YOUR ASSIGNMENT: Stop at the line containing "## Key Features": every line of the listing from the first up to that one must be set down exactly.
DATASET CONTENT below:
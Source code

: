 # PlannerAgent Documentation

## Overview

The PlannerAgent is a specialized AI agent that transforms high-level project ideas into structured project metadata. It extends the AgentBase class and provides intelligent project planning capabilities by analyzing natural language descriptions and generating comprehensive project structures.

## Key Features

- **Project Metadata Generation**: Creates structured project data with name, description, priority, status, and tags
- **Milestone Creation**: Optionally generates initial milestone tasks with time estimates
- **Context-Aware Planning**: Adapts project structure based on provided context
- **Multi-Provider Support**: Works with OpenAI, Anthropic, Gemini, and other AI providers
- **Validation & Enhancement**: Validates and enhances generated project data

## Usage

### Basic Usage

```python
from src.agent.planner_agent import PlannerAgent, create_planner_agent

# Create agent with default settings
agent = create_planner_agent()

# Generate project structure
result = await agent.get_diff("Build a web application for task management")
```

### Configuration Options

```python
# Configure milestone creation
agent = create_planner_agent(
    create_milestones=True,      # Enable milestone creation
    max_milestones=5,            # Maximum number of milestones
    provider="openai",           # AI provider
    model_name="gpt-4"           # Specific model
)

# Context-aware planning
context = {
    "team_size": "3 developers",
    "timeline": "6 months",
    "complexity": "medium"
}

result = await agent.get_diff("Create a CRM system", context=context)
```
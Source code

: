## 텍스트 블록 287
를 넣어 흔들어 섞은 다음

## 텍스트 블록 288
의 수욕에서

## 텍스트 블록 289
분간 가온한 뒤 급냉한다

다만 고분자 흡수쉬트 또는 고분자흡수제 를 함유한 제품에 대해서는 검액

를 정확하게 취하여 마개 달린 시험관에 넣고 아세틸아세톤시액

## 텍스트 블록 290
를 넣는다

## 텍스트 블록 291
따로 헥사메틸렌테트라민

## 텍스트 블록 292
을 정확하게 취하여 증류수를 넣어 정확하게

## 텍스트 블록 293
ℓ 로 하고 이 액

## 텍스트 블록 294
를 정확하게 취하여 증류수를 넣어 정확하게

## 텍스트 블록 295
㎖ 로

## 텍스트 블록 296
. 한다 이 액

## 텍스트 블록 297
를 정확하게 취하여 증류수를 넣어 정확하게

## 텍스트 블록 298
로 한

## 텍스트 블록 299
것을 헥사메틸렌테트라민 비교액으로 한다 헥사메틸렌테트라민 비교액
End of DATASET CONTENT.
TASK RESULT:
Source code

: # PlannerAgent Documentation

## Overview

The PlannerAgent is a specialized AI agent that transforms high-level project ideas into structured project metadata. It extends the AgentBase class and provides intelligent project planning capabilities by analyzing natural language descriptions and generating comprehensive project structures.

## Key Features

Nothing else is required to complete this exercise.